Pour ma part, je pense que la FSSPX dispose implicitement d'une juridiction, même si son institution est délicate. JOURNET admet, concernant les communautés séparées, du moins celles qui disposent d'un épiscopat, que le Siège romain a peu leur en conférer une. Dans son Eglise du Verbe incarné (T. 1), le cardinal visait les orthodoxes, mais rien ne pourrait empêcher de d'étendre cette attribution à la FSSPX et aux communautés qui lui sont unis.

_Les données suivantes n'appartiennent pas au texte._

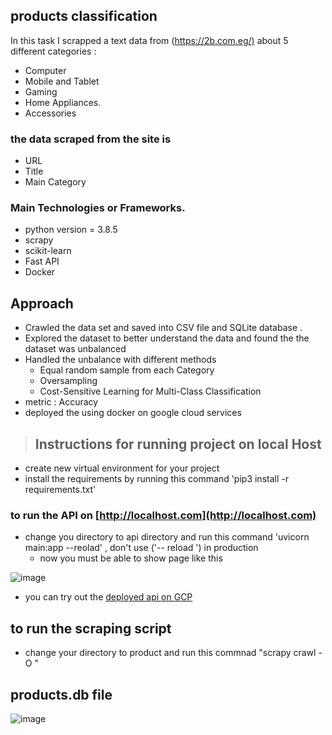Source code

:##  products classification 
In this task I scrapped a text data from ([https://2b.com.eg/)](https://2b.com.eg)  about 5 different categories : 
- Computer 
- Mobile and Tablet 
- Gaming 
- Home Appliances.
- Accessories

###  the data scraped from the site is 
- URL
- Title 
- Main Category 

###  Main Technologies or Frameworks.

- python version = 3.8.5
-  scrapy
- scikit-learn 
-  Fast API 
- Docker

## Approach 

- Crawled the data set and saved into CSV file and SQLite database .
-  Explored the dataset to better understand the data and found the the dataset was unbalanced 
-  Handled the unbalance  with different methods 
    - Equal random sample from each Category 
    - Oversampling
    - Cost-Sensitive Learning for Multi-Class Classification  
 - metric : Accuracy 
 - deployed the using docker on google cloud services 
 > ## Instructions for running project on local Host 
- create new virtual environment for your project 
-  install the requirements by running this command 'pip3 install -r requirements.txt'
###  to run the API on [http://localhost.com](http://localhost.com)  
- change you directory to api directory and run this command 'uvicorn main:app --reolad' , don't use ('-- reload ') in production 
  - now you must be able to show page like this 
  
![image](https://user-images.githubusercontent.com/50594417/140556418-7eeb46f7-5f01-47a0-b3cb-29820045e68f.png)

- you can try out the [deployed api on GCP](https://task-axrrkgh2nq-rj.a.run.app/docs#/default/category_get_category_get)

## to run the scraping script 
- change your directory to product and run this commnad "scrapy crawl -O <filename>" 

## products.db file 
![image](https://user-images.githubusercontent.com/50594417/140556765-48c7c4f5-58f1-4813-a0c5-4910781e93eb.png)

En effet, si l'on examine tous les textes romains relatifs à la situation de la FSSPX, et même la pratique de la part des autorités, on peut dire qu'il y a une certaine indulgence: JEAN-PAUL II n'a jamais qualifié l'attitude et la situation de la FSSPX de schisme; les dicastères romains n'ont jamais qualifié la FSSPX de communauté séparée, etc. Donc, on peut admettre que l'Eglise romaine n'a jamais refusé à la FSSPX une juridiction, non en l'affirmant explicitement, mais de manière implicite en évitant de qualifier la FSSPX de manière grave. Plus généralement, Rome tolère la FSSPX, quoi qu'on en dise. Au pire, la FSSPX n'est pas dans une situation régulière, mais les autorités ecclésiales evitent toute qualification injurieuse ; au pire, la FSSPX est tolérée, avec plus ou moins de réticence, mais tolérée quand même, ce qui en dit long sur une voie que les autorités refusent d'emprunter.

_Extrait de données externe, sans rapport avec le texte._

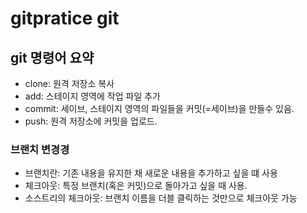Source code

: # gitpratice git

## git 명령어 요약

- clone: 원격 저장소 복사
- add: 스테이지 영역에 작업 파일 추가
- commit: 세이브, 스테이지 영역의 파일들을 커밋(=세이브)을 만들수 있음.
- push: 원격 저장소에 커밋을 업로드.

### 브랜치 변경경
- 브랜치란: 기존 내용을 유지한 채 새로운 내용을 추가하고 싶을 떄 사용
- 체크아웃: 특정 브랜치(혹은 커밋)으로 돌아가고 싶을 때 사용.
- 소스트리의 체크아웃: 브랜치 이름을 더블 클릭하는 것만으로 체크아웃 가능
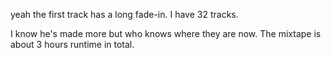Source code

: yeah the first track has a long fade-in. I have 32 tracks. 

I know he's made more but who knows where they are now. The mixtape is about 3 hours runtime in total.
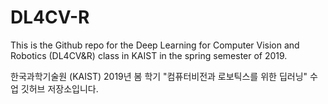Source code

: # DL4CV-R

This is the Github repo for the Deep Learning for Computer Vision and Robotics (DL4CV&R) class in KAIST in the spring semester of 2019.

한국과학기술원 (KAIST) 2019년 봄 학기 "컴퓨터비전과 로보틱스를 위한 딥러닝" 수업 깃허브 저장소입니다.
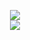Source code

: <p align="center">
<a href="https://github.com/TheGamerzs">
  <img src="https://github-readme-stats.vercel.app/api?username=TheGamerzs&count_private=true&hide_border=true&show_icons=true&include_all_commits=true&bg_color=021a76&title_color=e34f41&text_color=FFF&icon_color=FFF">
</a>
<br>
<a href="https://github.com/Bas950">
  <img src="https://github-readme-stats.vercel.app/api/top-langs/?username=TheGamerzs&hide_border=true&show_icons=true&bg_color=021a76&title_color=e34f41&text_color=FFF&icon_color=FFF">
</a>  
</p>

La FSSPX a pu avoir été désapprouvée, mais on n'est jamais allé jusqu'à tirer les conséquences de ce désaveu. Si les autorités utilisaient le terme "schisme" concernant la situation de la FSSPX, cela n'aurait guère de sens: des catholiques, en situation régulière profèrent des énormités, nient une partie substantielle de la doctrine catholique, désobéissent ouvertement au pape et à la hiérarchie, etc.
Au fond, si les autorités on refusé d'appliquer des sanctions dures à l'égard de la FSSPX, c'est surtout parce que la crise de l'Eglise l'en empêche. Elles savent qu'il y aurait injustice. On peut aussi dire que c'est en vue d'une réconciliation (certes hypothétique) que les autorités romaines ont évité des expressions dures, laissant la place à une certaine souplesse.